Hablaba de manera exagerada y misteriosa, dejando al guardia confundido, con el ceño fruncido. Obviamente también estaba perdido y no entendía nada, pero no se atrevía a interrumpir por miedo a parecer tonto.
Ese hombre despreciable, impaciente, vio que el guardia no decía nada y lo apremió: “¿Y bien? ¿Puedes entenderlo?”
El guardia dudó un momento y finalmente dijo con voz vacilante: “Señor, este plano… es realmente complejo y misterioso. No es… no es el trabajo de un artesano común. Incluye muchos conceptos que nunca he escuchado antes. Se necesita… se necesita estudiarlo cuidadosamente…”. En realidad no entendía nada, pero tuvo que improvisar.
Ese hombre despreciable pensó que realmente era algún método secreto muy avanzado, y su codicia aumentó aún más. Con impaciencia, agitó la mano: “En ese caso, ve ahora mismo con estos planos al taller, reúne a todos los jefes artesanos y analízalos juntos. ¡Deben entenderlo lo antes posible!”.
Quería obtener resultados rápidamente.
“¡Sí!”, dijo el guardia, como si hubiera sido perdonado. Tomó rápidamente ese garabato, se inclinó en señal de respeto y se fue rápidamente. Solo quería alejarse de ese lugar que lo dejaba confundido.
Con uno fuera, Shen Taotao se sintió un poco más tranquila, pero la crisis aún no había terminado. Todavía quedaba un guardia con una mirada fría en el patio, y… obviamente, ese hombre despreciable ya no tenía intención de esperar más.
Después de que el guardia se fue, la mirada de ese hombre despreciable volvió a posarse en Shen Taotao. La codicia en sus ojos ya no se ocultaba; ahora se centraba en ella misma.

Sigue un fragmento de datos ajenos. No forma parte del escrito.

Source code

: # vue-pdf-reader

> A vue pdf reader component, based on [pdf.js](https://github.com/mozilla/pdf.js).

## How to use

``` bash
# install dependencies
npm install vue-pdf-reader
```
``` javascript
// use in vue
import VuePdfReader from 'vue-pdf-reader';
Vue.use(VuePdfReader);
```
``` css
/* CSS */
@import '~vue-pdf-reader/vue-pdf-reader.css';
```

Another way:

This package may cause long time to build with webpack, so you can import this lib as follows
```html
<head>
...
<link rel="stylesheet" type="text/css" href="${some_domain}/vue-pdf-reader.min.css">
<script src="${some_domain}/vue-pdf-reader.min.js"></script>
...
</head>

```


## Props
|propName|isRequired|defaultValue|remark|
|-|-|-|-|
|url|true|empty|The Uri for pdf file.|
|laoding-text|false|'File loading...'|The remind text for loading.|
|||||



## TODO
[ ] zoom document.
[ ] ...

Se rió con malicia y se acercó paso a paso: “Bueno, los asuntos importantes están resueltos por ahora. Señorita Shen, mira, en unos días será nuestro gran día. ¿Por qué no nos acercamos un poco antes? Así el señor… podrá aliviar su dolor por el anhelo”. Sus palabras eran extremadamente vulgares y obscenas.
El rostro de Shen Taotao cambió rápidamente, retrocedió varias veces y dijo con firmeza: “¡Ese hombre despreciable! ¡No te atrevas! No olvides nuestro acuerdo. Solo la noche de la luna sangrienta se podrá romper la maldición oscura. ¿Acaso no temes que la maldición te afecte a ti también?”
“¿Maldición? ¡Jajaja!”, se rió cruelmente ese hombre despreciable, acercándose aún más. “Ahora que hemos llegado a este punto, ¿sigues intentando engañarme con esas tonterías? He estado en Ryukyu durante décadas. ¿Qué tormentas no he visto? ¿Crees que unas pocas palabras tuyas podrán asustarme? Incluso si realmente hay una maldición, primero quiero probar el sabor de la belleza número uno del norte”.